● Activity: Scan the records for the line containing "## Introduction". From there through the last line, write out each line exactly.

● Records for the exercise:
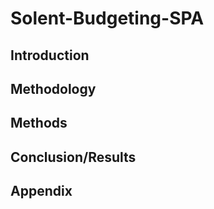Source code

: # Solent-Budgeting-SPA

## Introduction 

## Methodology 

## Methods 

## Conclusion/Results

## Appendix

● Written answer:
## Introduction 

## Methodology 

## Methods 

## Conclusion/Results

## Appendix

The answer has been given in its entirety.